Syntax of CSS rules in HTML's „style” attribute is strictly speaking not part of CSS3, but is mentioned here, because it is produced by the CSS working group. It was made necessary, because XHTML 1.0, in contrast to HTML 4.0, doesn't define the syntax of CSS rules in its style attribute. However, the specification is valid for all similar attributes (e.g., those in SVG), not just for HTML.

Syntax

Syntax contains the generic (forward-compatible) grammar that all levels of CSS adhere to. Every property also has restrictions on the syntax of its value, but those can be found in the other CSS modules.

Reader Media Type

This module was dropped in March 2008. The keyword 'reader' is a media type for use in Media Queries (similar to 'screen', 'print', 'projection', etc.). Devices that might choose to apply rules inside '@media reader' are devices like screen readers, that display a page on screen and speak it at the same time, or display the page and simultaneously render it on a dynamic braille device.
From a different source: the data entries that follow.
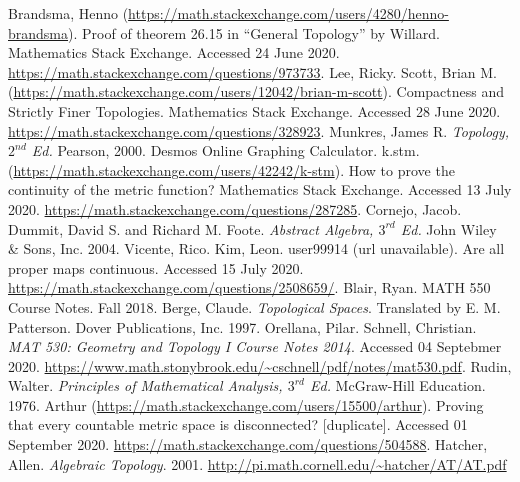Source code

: \documentclass[12pt]{article}
\newcommand{\ita}[1]{\textit{#1}}
\theoremstyle{definition}
\begin{document}
\newpage
{}
{}
\begin{thebibliography}{99}
     Brandsma, Henno (\url{https://math.stackexchange.com/users/4280/henno-brandsma}). Proof of theorem 26.15 in ``General Topology'' by Willard. Mathematics Stack Exchange. Accessed 24 June 2020. \url{https://math.stackexchange.com/questions/973733}.
     Lee, Ricky.
     Scott, Brian M. (\url{https://math.stackexchange.com/users/12042/brian-m-scott}). Compactness and Strictly Finer Topologies. Mathematics Stack Exchange. Accessed 28 June 2020. \url{https://math.stackexchange.com/questions/328923}.
     Munkres, James R. \ita{Topology, $2^{nd}$ Ed.} Pearson, 2000.
     Desmos Online Graphing Calculator.
     k.stm. (\url{https://math.stackexchange.com/users/42242/k-stm}). How to prove the continuity of the metric function? Mathematics Stack Exchange. Accessed 13 July 2020. \url{https://math.stackexchange.com/questions/287285}.
     Cornejo, Jacob.
     Dummit, David S. and Richard M. Foote. \ita{Abstract Algebra, $3^{rd}$ Ed.} John Wiley \& Sons, Inc. 2004.
     Vicente, Rico.
     Kim, Leon.
     user99914 (url unavailable). Are all proper maps continuous. Accessed 15 July 2020. \url{https://math.stackexchange.com/questions/2508659/}.
     Blair, Ryan. MATH 550 Course Notes. Fall 2018.
     Berge, Claude. \ita{Topological Spaces}. Translated by E. M. Patterson. Dover Publications, Inc. 1997.
     Orellana, Pilar.
     Schnell, Christian. \ita{MAT 530: Geometry and Topology I Course Notes 2014}. Accessed 04 Septebmer 2020. \url{https://www.math.stonybrook.edu/~cschnell/pdf/notes/mat530.pdf}.  
     Rudin, Walter. \ita{Principles of Mathematical Analysis, $3^{rd}$ Ed.} McGraw-Hill Education. 1976.
     Arthur (\url{https://math.stackexchange.com/users/15500/arthur}). Proving that every countable metric space is disconnected? [duplicate]. Accessed 01 September 2020. \url{https://math.stackexchange.com/questions/504588}.
     Hatcher, Allen.
    \ita{Algebraic Topology}. 2001. \url{http://pi.math.cornell.edu/~hatcher/AT/AT.pdf}
\end{thebibliography}
\end{document}
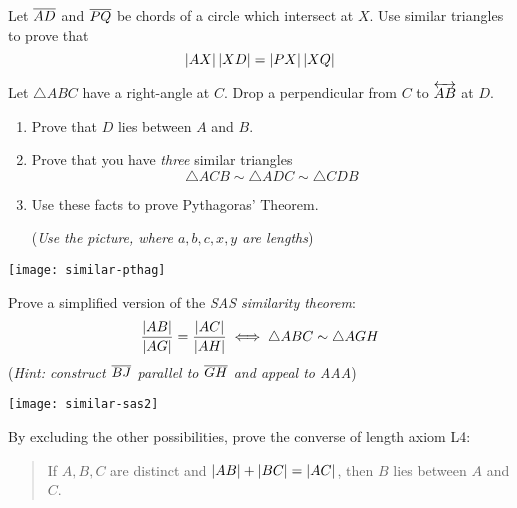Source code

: \begin{exercises}
	\exstart%
	Let $\overline{AD}$ and $\overline{PQ}$ be chords of a circle which intersect at $X$. Use similar triangles to prove that
  \[
  	\left| AX\right|\left| XD\right|=\left| PX\right|\left| XQ\right|
  \]

	\goodbreak

	\begin{enumerate}\setcounter{enumi}{1}
	  \item Let $\triangle ABC$ have a right-angle at $C$. Drop a perpendicular from $C$ to $\overleftrightarrow{AB}$ at $D$.\par
	  \begin{minipage}[t]{0.6\linewidth}\vspace{-8pt}
		  \begin{enumerate}\itemsep0pt
		    \item Prove that $D$ lies between $A$ and $B$.
		    \item Prove that you have \emph{three} similar triangles
		    \[
		    	\triangle ACB\sim\triangle ADC\sim\triangle CDB
		    \]
		  	\item Use these facts to prove Pythagoras' Theorem.\par
		  	(\emph{Use the picture, where $a,b,c,x,y$ are lengths})
			\end{enumerate}
		\end{minipage}
		\hfill
		\begin{minipage}[t]{0.39\linewidth}\vspace{0pt}
			\flushright
			\texttt{[image: similar-pthag]}
		\end{minipage}
	

	  \begin{minipage}[t]{0.65\linewidth}\vspace{0pt}
	  	\item Prove a simplified version of the \emph{SAS similarity theorem}:
	    \[
	    	\frac{\left| AB\right|}{\left| AG\right|}=\frac{\left| AC\right|}{\left| AH\right|}\iff\triangle ABC\sim\triangle AGH
	    \]
	    (\emph{Hint: construct $\overline{BJ}$ parallel to $\overline{GH}$ and appeal to AAA})
	  \end{minipage}
	  \hfill
	  \begin{minipage}[t]{0.34\linewidth}\vspace{-5pt}
	  	\flushright
	  	\texttt{[image: similar-sas2]}
	  \end{minipage}
	
	
		\item By excluding the other possibilities, prove the converse of length axiom L4:
		\begin{quote}
			If $A,B,C$ are distinct and $\left| AB\right|+\left| BC\right|=\left| AC\right|$, then $B$ lies between $A$ and $C$.
		\end{quote}
		

\end{enumerate}
\end{exercises}
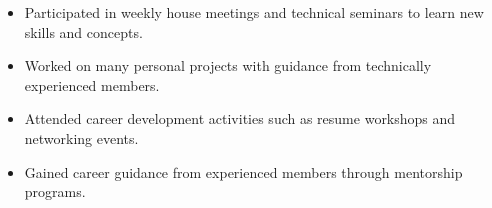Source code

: \medskip


\begin{itemize}
  \item Participated in weekly house meetings and technical seminars to learn new skills and concepts.
  \item Worked on many personal projects with guidance from technically experienced members.
\end{itemize}


\divider

\begin{itemize}
  \item Attended career development activities such as resume workshops and networking events.
  \item Gained career guidance from experienced members through mentorship programs.
\end{itemize}


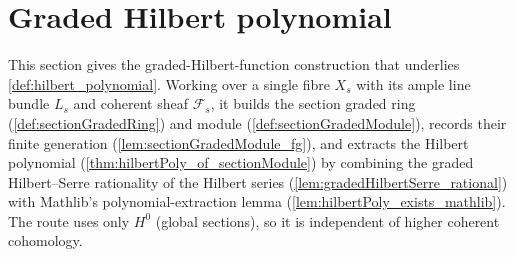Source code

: \section{Graded Hilbert polynomial}
\label{sec:graded_hilbert_polynomial}

This section gives the graded-Hilbert-function construction that underlies
\cref{def:hilbert_polynomial}. Working over a single fibre \(X_s\) with its
ample line bundle \(L_s\) and coherent sheaf \(\mathcal{F}_s\), it builds the
section graded ring (\cref{def:sectionGradedRing}) and module
(\cref{def:sectionGradedModule}), records their finite generation
(\cref{lem:sectionGradedModule_fg}), and extracts the Hilbert polynomial
(\cref{thm:hilbertPoly_of_sectionModule}) by combining the graded
Hilbert--Serre rationality of the Hilbert series
(\cref{lem:gradedHilbertSerre_rational}) with Mathlib's polynomial-extraction
lemma (\cref{lem:hilbertPoly_exists_mathlib}). The route uses only \(H^0\)
(global sections), so it is independent of higher coherent cohomology.

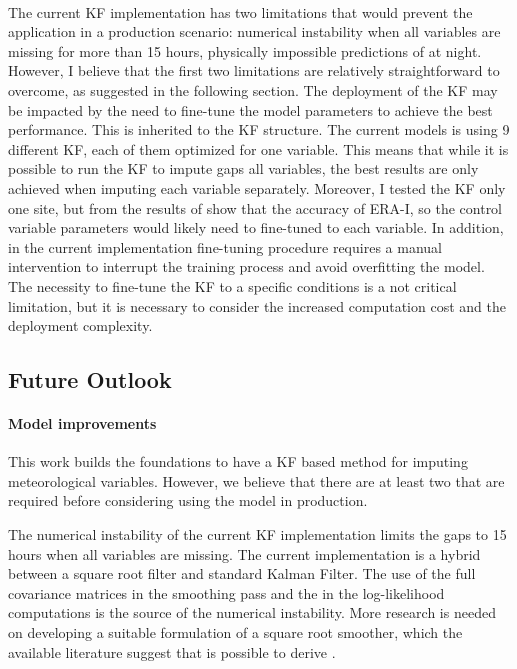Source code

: \documentclass{article}
\let\Oldsubsection\subsection
\renewcommand{\subsection}{\FloatBarrier\Oldsubsection}
\begin{document}
\paragraph{} The current KF implementation has two limitations that would prevent the application in a production scenario: numerical instability when all variables are missing for more than 15 hours, physically impossible predictions of  at night. However, I believe that the first two limitations are relatively straightforward to overcome, as suggested in the following section. The deployment of the KF may be impacted by the need to fine-tune the model parameters to achieve the best performance. This is inherited to the KF structure.
The current models is using 9 different KF, each of them optimized for one variable. This means that while it is possible to run the KF to impute gaps all variables, the best results are only achieved when imputing each variable separately. Moreover, I tested the KF only one site, but from the results of \cite{vuichard_filling_2015} show that the accuracy of ERA-I, so the control variable parameters would likely need to fine-tuned to each variable. In addition, in the current implementation fine-tuning procedure requires a manual intervention to interrupt the training process and avoid overfitting the model.
The necessity to fine-tune the KF to a specific conditions is a not critical limitation, but it is necessary to consider the increased computation cost and the deployment complexity. 


\subsection{Future Outlook}

\paragraph{Model improvements} This work builds the foundations to have a KF based method for imputing meteorological variables. However, we believe that there are at least two that are required before considering using the model in production.

The numerical instability of the current KF implementation limits the gaps to 15 hours when all variables are missing. The current implementation is a hybrid between a square root filter and standard Kalman Filter. The use of the full covariance matrices in the smoothing pass and the in the log-likelihood computations is the source of the numerical instability. More research is needed on developing a suitable formulation of a square root smoother, which the available literature suggest that is possible to derive \cite{rutten_square-root_2013, park_new_1996}. 
\end{document}

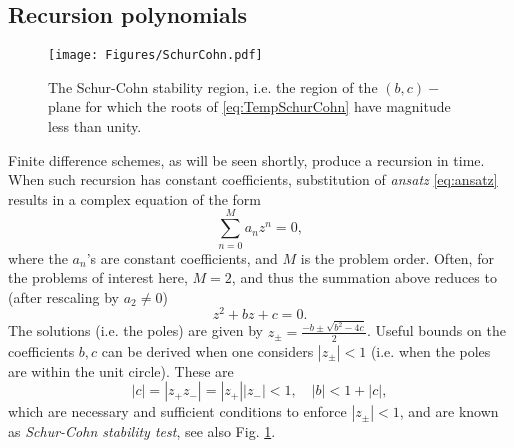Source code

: \documentclass[11pt,twoside,a4paper,english]{book}
\begin{document}
\subsection{Recursion polynomials}
\begin{figure}
\centering
\texttt{[image: Figures/SchurCohn.pdf]}
\caption{The Schur-Cohn stability region, i.e. the region of the $(b,c)-$plane for which the roots of \eqref{eq:TempSchurCohn} have magnitude less than unity.}\label{fig:SchurCohn}
\end{figure}
Finite difference schemes, as will be seen shortly, produce a recursion in time. When such recursion has constant coefficients, substitution of \emph{ansatz} \eqref{eq:ansatz} results in a complex equation of the form
\begin{equation}
    \sum_{n=0}^M a_n z^n = 0,
\end{equation}
where the $a_n$'s are constant coefficients, and $M$ is the problem order. Often, for the problems of interest here, $M=2$, and thus the summation above reduces to (after rescaling by $a_2 \neq 0$)
\begin{equation}\label{eq:TempSchurCohn}
    z^2 + b z + c = 0.
\end{equation}
The solutions (i.e. the poles) are given by $z_\pm = \frac{-b \pm \sqrt{b^2-4 c}}{2}$. Useful bounds on the coefficients $b,c$ can be derived when one considers $|z_\pm|<1$ (i.e. when the poles are within the unit circle). These are
\begin{equation}\label{eq:SchurCohnStab}
    |c| = |z_+ z_-| =  |z_+| |z_-| < 1, \quad |b|<1+|c|,
\end{equation}
which are necessary and sufficient conditions to enforce $|z_\pm|<1$, and are known as \emph{Schur-Cohn stability test}, see also Fig. \ref{fig:SchurCohn}.







\end{document}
The properties that apply to this media type are therefore the combination of the properties for screen, speech and braille.

Namespaces

XML-based formats can use “namespaces” to distinguish multiple uses of the same element name from each other, and this draft explains how CSS selectors can be extended to select those elements based on their „namespace” as well as their local name.

Object Model

The DOM specifies the functions that are found in several programming libraries (and browsers) to manipulate HTML, XML & CSS documents. Programmers can call them from their programs rather than write their own. Some of those functions deal with adding & deleting rules and changing properties in CSS style sheets. These APIs form the CSS Object Model or CSS-OM. They are useful for stand-alone programs as well as for scripts and applets. DOM level 2 contains two chapters on the CSS-OM (CSS Object Model) and the CSS WG will develop a level 3 CSS-OM.

CSSOM View Module

The APIs introduced by this specification provide authors with a way to inspect and manipulate the view information of a document. This includes getting the position of element layout boxes, obtaining the width of the viewport through script, and also scrolling an element.

Behavioral Extensions to CSS

Behavioral Extensions to CSS defines the 'binding' property for XBL. The property was called 'behavior' in the first draft. That draft contained a number of other proposals that are no longer pursued. (To some extent, they have been replaced by XBL.)

Values and Units

Values and Units describes the common values and units that CSS properties accept. Also, it describes how „specified values”, which is what a style sheet contains, are processed into „computed values” and „actual values”.